Nurses trapped under LCP, politicians hit for lip service
Nurses trapped under LCP, politicians hit for lip service
VANCOUVER–On campaign week 3 in the countdown towards federal elections in January 2006, an advocacy group for foreign-trained nurses in Canada urges political leaders to pay more than lip service to issues of urgent concern affecting the nation’s health care system in crisis.
In a live interview on national radio, Federal Health Minister Ujjal Dosanjh and election candidates from major political parties discussed ideas to address central problems of long hospital wait times and the privatization of much-needed health care services that have negatively affected patients and health personnel across Canada. No concrete or promising solutions however were brought forward to respond to the series of roadblocks foreign-trained nurses encounter in their attempts to practice their profession here.

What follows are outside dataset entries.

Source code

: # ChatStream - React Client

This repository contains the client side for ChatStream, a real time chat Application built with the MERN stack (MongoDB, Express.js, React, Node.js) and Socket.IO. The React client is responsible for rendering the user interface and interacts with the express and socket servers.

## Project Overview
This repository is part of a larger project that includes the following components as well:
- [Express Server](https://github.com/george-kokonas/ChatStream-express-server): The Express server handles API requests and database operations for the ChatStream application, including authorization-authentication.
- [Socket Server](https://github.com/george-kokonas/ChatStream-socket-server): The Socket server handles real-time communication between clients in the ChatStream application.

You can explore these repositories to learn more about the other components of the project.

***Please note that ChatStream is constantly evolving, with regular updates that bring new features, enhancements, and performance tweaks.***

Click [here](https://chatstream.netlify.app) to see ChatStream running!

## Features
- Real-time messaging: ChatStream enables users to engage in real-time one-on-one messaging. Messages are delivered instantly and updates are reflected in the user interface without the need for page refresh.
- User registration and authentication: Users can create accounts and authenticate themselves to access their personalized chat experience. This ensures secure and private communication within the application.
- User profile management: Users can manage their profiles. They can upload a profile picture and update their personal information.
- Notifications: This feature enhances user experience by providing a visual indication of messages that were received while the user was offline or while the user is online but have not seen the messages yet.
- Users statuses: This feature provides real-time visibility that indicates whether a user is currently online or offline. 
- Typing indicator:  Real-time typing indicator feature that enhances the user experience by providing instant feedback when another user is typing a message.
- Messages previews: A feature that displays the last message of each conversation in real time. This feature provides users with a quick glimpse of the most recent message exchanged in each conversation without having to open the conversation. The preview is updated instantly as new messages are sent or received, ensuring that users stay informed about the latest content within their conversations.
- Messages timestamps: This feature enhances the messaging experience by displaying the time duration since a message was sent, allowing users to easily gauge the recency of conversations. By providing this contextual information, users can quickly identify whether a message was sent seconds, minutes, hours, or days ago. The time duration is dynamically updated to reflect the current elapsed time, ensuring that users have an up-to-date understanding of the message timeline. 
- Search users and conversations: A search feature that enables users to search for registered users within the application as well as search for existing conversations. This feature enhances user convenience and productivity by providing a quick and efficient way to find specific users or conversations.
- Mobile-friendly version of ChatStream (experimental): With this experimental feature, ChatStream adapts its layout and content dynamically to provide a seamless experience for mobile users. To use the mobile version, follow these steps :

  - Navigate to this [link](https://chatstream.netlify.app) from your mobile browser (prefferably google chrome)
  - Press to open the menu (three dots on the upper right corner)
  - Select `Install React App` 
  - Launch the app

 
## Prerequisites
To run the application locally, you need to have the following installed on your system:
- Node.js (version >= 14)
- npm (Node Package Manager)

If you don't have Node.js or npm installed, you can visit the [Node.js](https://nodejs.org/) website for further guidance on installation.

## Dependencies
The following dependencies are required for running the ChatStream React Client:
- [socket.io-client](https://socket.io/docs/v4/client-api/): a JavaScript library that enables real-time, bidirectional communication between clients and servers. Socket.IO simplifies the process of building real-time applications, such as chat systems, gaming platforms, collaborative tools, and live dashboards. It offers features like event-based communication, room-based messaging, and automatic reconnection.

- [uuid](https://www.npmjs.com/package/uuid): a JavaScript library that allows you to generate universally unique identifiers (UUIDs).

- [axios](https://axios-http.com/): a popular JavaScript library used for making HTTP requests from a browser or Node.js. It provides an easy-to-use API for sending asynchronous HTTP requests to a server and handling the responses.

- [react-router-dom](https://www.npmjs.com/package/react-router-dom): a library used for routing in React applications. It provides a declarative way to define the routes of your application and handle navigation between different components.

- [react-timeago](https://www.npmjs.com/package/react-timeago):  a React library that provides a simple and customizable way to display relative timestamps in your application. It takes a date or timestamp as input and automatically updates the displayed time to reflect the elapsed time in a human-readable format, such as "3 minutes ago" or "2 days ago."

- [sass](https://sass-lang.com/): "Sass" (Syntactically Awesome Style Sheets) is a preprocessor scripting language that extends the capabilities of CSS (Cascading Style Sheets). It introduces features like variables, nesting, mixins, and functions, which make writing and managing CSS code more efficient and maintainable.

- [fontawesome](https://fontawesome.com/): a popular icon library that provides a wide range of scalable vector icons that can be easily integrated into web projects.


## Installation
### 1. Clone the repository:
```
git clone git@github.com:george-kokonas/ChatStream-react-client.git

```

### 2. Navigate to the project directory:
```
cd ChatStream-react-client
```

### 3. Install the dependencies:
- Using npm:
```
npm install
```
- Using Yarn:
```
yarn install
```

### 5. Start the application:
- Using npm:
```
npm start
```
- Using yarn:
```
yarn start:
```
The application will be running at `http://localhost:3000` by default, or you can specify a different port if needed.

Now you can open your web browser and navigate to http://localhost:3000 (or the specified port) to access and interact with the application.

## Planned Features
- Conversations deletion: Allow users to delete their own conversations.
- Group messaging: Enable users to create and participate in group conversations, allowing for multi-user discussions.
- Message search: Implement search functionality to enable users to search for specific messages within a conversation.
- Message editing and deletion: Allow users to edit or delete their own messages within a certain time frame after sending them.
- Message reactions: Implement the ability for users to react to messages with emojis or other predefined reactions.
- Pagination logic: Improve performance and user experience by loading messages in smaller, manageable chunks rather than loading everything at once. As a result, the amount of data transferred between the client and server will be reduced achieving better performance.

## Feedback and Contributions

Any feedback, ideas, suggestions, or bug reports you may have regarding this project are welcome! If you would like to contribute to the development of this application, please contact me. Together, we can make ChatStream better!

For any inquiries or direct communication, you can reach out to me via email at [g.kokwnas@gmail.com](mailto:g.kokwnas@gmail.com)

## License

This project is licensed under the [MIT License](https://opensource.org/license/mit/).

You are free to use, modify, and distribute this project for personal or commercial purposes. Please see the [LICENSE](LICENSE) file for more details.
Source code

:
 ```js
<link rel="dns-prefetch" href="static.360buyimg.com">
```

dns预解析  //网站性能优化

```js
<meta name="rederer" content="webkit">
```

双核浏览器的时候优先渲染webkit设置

“Instead of discussing practical and tangible goals to end the de-skilling of foreign-trained nurses, especially those from the Philippines recruited under Canada’s Live-in Caregiver Program (LCP) as low-wage domestic workers and 24-hour home support workers, election candidates refuse to take ownership of the problem,” criticized Sheila Farrales of the Filipino Nurses Support Group (FNSG) in Vancouver, B.C. “We are tired of politicians passing the buck from one level of government to the other,” she continued.
Farrales refers to the Health Minister’s narrow perception that instead of being a health issue to be addressed on a nationwide scale, the challenges of Filipino and other foreign-trained nurses needs only to be taken up by each province since professional licensure is a provincial jurisdiction.
“By washing their hands of the critical problems, political leaders would rather not deal with the difficulties of Filipino and other foreign-trained nurses in their struggle for fair and affordable accreditation of their highly-needed skills and education,” explained Farrales. “There is a shameless lack of political will to immediately address the policy implications of nurses trapped under the LCP as a cheap substitute to not only a national day care program, but also affordable and accessible health care for elderly patients and their families in the community,” stated Farrales.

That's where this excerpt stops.